*** Opening of Data ***

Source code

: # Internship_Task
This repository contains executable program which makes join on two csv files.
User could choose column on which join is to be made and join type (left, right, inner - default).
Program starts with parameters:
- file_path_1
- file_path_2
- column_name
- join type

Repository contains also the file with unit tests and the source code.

*** Close of Data ***

Some lines of the records may hold the word "code". How many do? Answer with a number and nothing else.

**Result of the task**
2